What is needed ▸
Restate each record word for word, omitting whatever pictures it holds.

Available data ▸
----
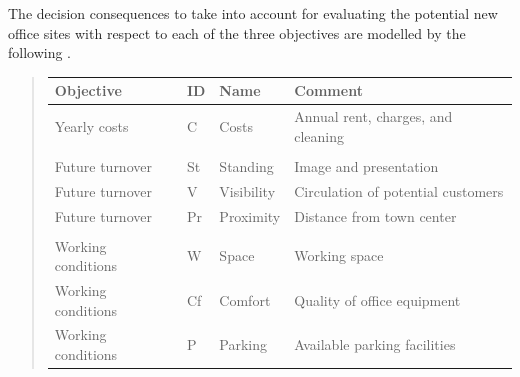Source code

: \documentclass[a4paper,12pt,english]{sphinxhowto}
\begin{document}
The decision consequences to take into account for evaluating the potential new office sites with respect to each of the three objectives are modelled by the following .
\begin{quote}


\begin{savenotes}\sphinxattablestart
\centering
\begin{tabulary}{\linewidth}[t]{|T|T|T|T|}
\hline
\sphinxstyletheadfamily 
Objective
&\sphinxstyletheadfamily 
ID
&\sphinxstyletheadfamily 
Name
&\sphinxstyletheadfamily 
Comment
\\
\hline
Yearly costs
&
C
&
Costs
&
Annual rent, charges, and cleaning
\\
\hline

&

&

&

\\
\hline
Future turnover
&
St
&
Standing
&
Image and presentation
\\
\hline
Future turnover
&
V
&
Visibility
&
Circulation of potential customers
\\
\hline
Future turnover
&
Pr
&
Proximity
&
Distance from town center
\\
\hline

&

&

&

\\
\hline
Working conditions
&
W
&
Space
&
Working space
\\
\hline
Working conditions
&
Cf
&
Comfort
&
Quality of office equipment
\\
\hline
Working conditions
&
P
&
Parking
&
Available parking facilities
\\
\hline
\end{tabulary}
\par
\sphinxattableend\end{savenotes}
\end{quote}
\end{document}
----
Response area ▸
Source code

: \documentclass[a4paper,12pt,english]{sphinxhowto}
\begin{document}
The decision consequences to take into account for evaluating the potential new office sites with respect to each of the three objectives are modelled by the following .
\begin{quote}


\begin{savenotes}\sphinxattablestart
\centering
\begin{tabulary}{\linewidth}[t]{|T|T|T|T|}
\hline
\sphinxstyletheadfamily 
Objective
&\sphinxstyletheadfamily 
ID
&\sphinxstyletheadfamily 
Name
&\sphinxstyletheadfamily 
Comment
\\
\hline
Yearly costs
&
C
&
Costs
&
Annual rent, charges, and cleaning
\\
\hline

&

&

&

\\
\hline
Future turnover
&
St
&
Standing
&
Image and presentation
\\
\hline
Future turnover
&
V
&
Visibility
&
Circulation of potential customers
\\
\hline
Future turnover
&
Pr
&
Proximity
&
Distance from town center
\\
\hline

&

&

&

\\
\hline
Working conditions
&
W
&
Space
&
Working space
\\
\hline
Working conditions
&
Cf
&
Comfort
&
Quality of office equipment
\\
\hline
Working conditions
&
P
&
Parking
&
Available parking facilities
\\
\hline
\end{tabulary}
\par
\sphinxattableend\end{savenotes}
\end{quote}
\end{document}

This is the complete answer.